Revolutionary Party
What kind of party do we need?
This is a crucial moment for the socialist movement. There has been substantial growth of socialist organization in the last four years and the highest point of public support for socialism since the 1970s. But it would be a mistake to believe that socialism’s popularity will simply continue along this trajectory indefinitely, or that this necessarily translates to a fundamental shift towards class struggle. Membership in the Democratic Socialists of America (DSA), largest U.S. socialist group in the US, has recently plateaued. The second largest group, the International Socialist Organization, collapsed 2 years ago. To make matters worse, the trend within DSA which had been moving toward a break with the Democrats and the formation of an independent party has undergone a reversal. If this trend becomes dominant within the socialist movement, the trajectory towards socialist party building will become stunted, and a new generation of potential revolutionaries will be funneled back into the Democratic Party like so many before them.

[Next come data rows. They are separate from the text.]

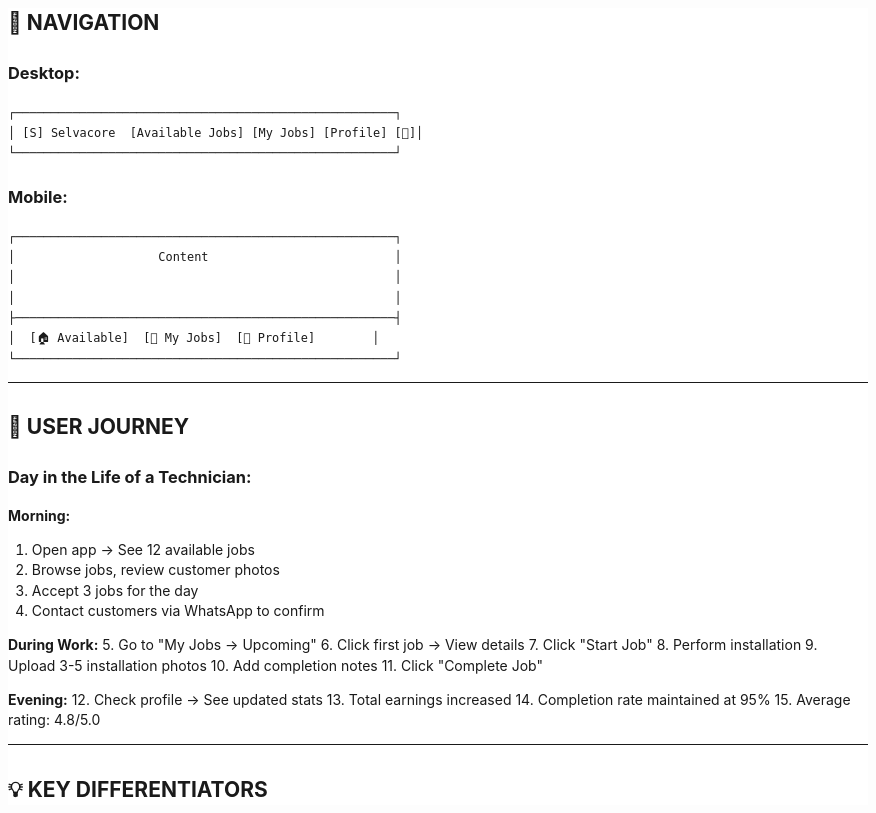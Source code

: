 ## 📱 **NAVIGATION**

### **Desktop:**
```
┌─────────────────────────────────────────────────────┐
│ [S] Selvacore  [Available Jobs] [My Jobs] [Profile] [👤]│
└─────────────────────────────────────────────────────┘
```

### **Mobile:**
```
┌─────────────────────────────────────────────────────┐
│                    Content                          │
│                                                     │
│                                                     │
├─────────────────────────────────────────────────────┤
│  [🏠 Available]  [💼 My Jobs]  [👤 Profile]        │
└─────────────────────────────────────────────────────┘
```

---

## 🎯 **USER JOURNEY**

### **Day in the Life of a Technician:**

**Morning:**
1. Open app → See 12 available jobs
2. Browse jobs, review customer photos
3. Accept 3 jobs for the day
4. Contact customers via WhatsApp to confirm

**During Work:**
5. Go to "My Jobs → Upcoming"
6. Click first job → View details
7. Click "Start Job"
8. Perform installation
9. Upload 3-5 installation photos
10. Add completion notes
11. Click "Complete Job"

**Evening:**
12. Check profile → See updated stats
13. Total earnings increased
14. Completion rate maintained at 95%
15. Average rating: 4.8/5.0

---

## 💡 **KEY DIFFERENTIATORS**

Base building meets cadre development: the alternative to socialist opportunism
The subterranean forces of capitalist development have begun to produce ruptures. The economic growth of the neoliberal period stalled as early as 2007-08, leading to the Occupy movement and the nascent class politics of the 99%. The phony post-racialism of the early Obama period has been exposed as a fraud again and again, most significantly by the Ferguson riots and the national uprising following the murders of George Floyd and Breonna Taylor. Covid-19 exposed the inability of our capitalistic health infrastructure to even keep the economy running, let alone care for people’s basic needs. As both the ecological and economic situation continue to deteriorate, these crises will only compound. Without an organizational framework that can capture the inevitable rage of the exploited and oppressed and bind it to a vision for revolutionary transformation, the potential power of the working class – the only class which can overthrow capitalism – will not be realized. It will remain a “class-in-itself” but not a “class-for-itself.”